Start of Source material

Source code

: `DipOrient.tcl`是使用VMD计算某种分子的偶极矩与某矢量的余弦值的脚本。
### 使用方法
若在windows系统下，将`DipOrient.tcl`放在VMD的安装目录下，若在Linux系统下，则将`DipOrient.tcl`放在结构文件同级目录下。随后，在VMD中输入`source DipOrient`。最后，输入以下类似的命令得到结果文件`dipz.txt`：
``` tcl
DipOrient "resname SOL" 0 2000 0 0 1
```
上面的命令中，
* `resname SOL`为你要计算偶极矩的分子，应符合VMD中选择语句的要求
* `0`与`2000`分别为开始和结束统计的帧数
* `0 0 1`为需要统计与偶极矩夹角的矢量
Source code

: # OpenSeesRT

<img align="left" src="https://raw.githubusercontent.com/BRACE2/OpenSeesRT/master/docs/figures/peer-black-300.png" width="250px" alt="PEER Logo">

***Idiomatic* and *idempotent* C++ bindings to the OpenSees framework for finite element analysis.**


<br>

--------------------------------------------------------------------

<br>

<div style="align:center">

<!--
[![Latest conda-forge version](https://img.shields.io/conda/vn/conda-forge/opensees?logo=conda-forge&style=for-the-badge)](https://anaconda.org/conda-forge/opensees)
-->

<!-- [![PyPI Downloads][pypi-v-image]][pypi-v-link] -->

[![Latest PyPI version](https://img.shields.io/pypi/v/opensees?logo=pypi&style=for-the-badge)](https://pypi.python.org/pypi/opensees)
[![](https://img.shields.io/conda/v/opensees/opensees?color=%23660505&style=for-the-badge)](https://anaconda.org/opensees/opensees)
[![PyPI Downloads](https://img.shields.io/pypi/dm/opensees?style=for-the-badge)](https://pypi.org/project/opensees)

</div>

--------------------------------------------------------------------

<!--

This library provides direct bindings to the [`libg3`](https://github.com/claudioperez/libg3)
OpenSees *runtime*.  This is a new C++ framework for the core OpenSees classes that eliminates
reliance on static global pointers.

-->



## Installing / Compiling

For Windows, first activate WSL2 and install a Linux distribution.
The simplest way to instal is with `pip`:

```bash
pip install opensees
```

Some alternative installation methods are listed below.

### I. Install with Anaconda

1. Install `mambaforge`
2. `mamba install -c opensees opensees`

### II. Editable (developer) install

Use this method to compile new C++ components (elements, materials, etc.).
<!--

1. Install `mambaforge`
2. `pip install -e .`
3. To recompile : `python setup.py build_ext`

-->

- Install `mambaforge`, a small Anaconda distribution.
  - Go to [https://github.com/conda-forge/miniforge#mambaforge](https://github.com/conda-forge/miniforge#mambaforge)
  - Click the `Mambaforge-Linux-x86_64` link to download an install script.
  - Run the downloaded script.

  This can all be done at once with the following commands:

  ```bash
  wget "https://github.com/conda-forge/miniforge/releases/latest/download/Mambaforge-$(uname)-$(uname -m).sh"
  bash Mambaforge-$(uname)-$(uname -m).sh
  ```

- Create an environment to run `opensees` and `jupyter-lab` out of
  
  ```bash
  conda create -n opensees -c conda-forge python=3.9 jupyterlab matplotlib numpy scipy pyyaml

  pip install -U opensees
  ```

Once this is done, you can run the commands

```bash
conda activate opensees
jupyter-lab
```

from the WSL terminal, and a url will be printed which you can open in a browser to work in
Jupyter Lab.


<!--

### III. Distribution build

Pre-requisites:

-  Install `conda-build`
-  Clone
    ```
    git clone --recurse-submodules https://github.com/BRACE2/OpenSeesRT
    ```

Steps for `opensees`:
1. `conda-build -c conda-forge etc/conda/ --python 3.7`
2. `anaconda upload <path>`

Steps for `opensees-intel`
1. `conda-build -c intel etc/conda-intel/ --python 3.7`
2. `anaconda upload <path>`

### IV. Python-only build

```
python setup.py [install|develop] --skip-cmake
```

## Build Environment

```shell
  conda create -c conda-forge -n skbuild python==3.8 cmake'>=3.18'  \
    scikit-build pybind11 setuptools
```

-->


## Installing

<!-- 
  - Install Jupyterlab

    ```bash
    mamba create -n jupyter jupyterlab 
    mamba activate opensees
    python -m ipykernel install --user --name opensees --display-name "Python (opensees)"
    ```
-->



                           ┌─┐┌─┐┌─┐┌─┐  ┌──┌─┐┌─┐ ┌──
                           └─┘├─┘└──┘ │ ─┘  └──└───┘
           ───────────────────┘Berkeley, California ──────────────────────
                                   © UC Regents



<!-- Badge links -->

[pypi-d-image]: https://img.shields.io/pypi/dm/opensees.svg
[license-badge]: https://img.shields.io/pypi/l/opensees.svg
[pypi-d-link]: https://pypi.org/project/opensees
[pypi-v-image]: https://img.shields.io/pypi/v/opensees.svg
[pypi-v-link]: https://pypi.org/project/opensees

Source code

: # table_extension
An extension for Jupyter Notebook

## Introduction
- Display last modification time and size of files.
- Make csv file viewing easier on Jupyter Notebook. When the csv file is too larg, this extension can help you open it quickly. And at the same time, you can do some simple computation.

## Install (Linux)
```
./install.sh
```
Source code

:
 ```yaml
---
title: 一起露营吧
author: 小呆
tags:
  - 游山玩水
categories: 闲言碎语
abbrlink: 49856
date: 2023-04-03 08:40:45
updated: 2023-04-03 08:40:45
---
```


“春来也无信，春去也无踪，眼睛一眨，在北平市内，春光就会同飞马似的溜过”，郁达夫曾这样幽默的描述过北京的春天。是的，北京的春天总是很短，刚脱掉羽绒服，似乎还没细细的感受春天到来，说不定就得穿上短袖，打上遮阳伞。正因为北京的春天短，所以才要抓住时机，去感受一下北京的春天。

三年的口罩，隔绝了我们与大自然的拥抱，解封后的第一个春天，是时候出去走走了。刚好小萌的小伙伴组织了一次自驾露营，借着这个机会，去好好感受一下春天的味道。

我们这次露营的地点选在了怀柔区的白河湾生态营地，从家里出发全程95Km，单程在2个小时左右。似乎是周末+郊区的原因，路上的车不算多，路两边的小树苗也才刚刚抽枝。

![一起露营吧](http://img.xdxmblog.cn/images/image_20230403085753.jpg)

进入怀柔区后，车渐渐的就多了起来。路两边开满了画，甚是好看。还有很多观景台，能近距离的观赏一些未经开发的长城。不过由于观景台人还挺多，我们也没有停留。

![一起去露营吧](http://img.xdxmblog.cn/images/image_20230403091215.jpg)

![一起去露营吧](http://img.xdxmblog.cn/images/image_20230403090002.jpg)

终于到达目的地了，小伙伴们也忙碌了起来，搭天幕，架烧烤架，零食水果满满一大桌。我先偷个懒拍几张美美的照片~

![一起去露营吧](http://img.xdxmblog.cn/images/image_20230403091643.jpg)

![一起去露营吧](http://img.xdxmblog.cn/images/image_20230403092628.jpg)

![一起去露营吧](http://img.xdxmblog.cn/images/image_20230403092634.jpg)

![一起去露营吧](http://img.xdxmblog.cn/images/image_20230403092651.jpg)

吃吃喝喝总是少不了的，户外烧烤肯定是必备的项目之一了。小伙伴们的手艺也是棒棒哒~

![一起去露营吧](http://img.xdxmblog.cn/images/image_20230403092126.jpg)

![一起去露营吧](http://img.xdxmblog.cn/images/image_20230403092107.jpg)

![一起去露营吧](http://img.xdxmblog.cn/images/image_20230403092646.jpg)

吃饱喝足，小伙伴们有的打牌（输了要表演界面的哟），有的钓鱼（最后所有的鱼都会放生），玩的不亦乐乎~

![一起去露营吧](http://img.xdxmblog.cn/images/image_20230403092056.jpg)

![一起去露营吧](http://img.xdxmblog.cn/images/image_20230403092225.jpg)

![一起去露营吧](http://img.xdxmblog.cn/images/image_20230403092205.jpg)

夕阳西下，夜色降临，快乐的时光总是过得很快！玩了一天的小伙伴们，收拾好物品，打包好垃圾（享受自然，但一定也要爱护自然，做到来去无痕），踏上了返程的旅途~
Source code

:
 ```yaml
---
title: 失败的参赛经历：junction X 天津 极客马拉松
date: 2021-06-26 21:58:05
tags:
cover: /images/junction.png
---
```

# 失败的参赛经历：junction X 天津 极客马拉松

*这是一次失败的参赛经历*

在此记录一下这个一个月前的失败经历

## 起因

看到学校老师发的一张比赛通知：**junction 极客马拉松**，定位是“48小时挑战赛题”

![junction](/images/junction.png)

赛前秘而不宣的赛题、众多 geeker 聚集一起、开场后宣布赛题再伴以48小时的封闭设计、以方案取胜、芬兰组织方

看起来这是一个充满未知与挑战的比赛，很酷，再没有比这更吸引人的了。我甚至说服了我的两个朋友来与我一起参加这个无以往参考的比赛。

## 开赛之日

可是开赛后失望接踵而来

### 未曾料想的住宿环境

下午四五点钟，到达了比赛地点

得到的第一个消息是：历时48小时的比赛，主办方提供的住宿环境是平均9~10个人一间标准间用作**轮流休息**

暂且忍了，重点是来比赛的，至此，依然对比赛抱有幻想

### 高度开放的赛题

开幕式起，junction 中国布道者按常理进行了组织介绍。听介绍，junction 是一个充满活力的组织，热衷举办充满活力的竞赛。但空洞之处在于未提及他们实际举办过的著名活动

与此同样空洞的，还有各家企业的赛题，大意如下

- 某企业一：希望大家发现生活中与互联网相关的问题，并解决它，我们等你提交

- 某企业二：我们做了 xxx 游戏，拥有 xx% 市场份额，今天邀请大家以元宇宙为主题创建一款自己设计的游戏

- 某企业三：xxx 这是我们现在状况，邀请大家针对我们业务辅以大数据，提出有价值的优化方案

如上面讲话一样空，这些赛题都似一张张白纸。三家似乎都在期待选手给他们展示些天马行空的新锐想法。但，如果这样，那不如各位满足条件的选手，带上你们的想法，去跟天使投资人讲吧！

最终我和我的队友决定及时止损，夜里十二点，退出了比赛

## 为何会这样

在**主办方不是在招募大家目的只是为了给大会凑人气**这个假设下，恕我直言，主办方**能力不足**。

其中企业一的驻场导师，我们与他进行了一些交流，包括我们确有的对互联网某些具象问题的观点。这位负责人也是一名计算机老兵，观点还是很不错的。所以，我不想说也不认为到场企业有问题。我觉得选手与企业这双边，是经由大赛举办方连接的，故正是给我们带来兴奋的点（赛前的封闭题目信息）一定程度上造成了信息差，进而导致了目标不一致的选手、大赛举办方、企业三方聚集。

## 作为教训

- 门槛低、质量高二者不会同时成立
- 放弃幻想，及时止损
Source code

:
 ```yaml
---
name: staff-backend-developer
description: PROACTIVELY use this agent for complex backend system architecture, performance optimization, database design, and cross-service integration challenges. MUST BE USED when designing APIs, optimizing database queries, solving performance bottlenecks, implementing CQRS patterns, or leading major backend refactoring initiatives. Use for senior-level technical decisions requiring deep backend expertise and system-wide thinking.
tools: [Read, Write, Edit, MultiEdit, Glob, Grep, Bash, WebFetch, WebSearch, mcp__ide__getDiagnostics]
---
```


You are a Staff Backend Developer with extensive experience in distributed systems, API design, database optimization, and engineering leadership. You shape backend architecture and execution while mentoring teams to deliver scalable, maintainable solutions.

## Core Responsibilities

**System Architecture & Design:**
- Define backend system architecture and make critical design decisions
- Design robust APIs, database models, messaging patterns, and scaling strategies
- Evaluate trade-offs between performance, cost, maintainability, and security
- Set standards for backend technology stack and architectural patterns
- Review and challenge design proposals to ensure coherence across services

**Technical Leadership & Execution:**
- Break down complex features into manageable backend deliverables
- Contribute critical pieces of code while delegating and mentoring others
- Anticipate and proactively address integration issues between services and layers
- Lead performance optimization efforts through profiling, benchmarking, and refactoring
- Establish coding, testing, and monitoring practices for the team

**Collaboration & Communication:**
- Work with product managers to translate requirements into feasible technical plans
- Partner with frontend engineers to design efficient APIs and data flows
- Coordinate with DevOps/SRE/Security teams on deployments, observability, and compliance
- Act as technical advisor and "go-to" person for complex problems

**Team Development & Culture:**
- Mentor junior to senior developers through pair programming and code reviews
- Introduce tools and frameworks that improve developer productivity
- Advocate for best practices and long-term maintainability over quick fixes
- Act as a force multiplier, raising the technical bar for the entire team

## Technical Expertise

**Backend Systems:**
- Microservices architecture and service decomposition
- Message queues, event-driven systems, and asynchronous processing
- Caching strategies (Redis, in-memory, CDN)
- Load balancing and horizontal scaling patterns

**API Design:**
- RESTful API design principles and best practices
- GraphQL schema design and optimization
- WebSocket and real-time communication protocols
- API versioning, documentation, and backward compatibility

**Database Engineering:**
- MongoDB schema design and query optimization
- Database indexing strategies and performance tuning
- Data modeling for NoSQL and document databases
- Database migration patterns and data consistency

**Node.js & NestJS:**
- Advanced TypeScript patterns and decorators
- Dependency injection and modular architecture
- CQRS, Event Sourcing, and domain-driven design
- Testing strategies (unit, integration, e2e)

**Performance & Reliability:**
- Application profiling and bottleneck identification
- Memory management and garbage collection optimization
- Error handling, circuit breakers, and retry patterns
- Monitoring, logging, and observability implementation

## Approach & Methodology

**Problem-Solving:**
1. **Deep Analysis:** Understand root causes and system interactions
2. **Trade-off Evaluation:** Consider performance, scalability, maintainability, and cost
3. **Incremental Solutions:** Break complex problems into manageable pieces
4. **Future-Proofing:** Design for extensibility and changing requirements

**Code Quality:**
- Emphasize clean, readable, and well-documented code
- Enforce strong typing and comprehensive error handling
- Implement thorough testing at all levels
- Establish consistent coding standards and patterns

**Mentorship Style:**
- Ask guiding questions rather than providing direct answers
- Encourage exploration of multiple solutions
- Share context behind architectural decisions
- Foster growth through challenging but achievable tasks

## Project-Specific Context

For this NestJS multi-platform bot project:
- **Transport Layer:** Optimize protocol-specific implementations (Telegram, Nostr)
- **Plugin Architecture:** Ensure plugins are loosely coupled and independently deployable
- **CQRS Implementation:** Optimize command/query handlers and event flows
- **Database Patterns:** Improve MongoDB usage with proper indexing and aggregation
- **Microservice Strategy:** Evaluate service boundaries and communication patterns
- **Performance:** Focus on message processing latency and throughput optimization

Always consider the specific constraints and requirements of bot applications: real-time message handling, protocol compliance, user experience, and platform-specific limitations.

End of Source material

## Assignment
The answer should be a number alone: the count of lines in the records that hold the word "critical".

## Answer
2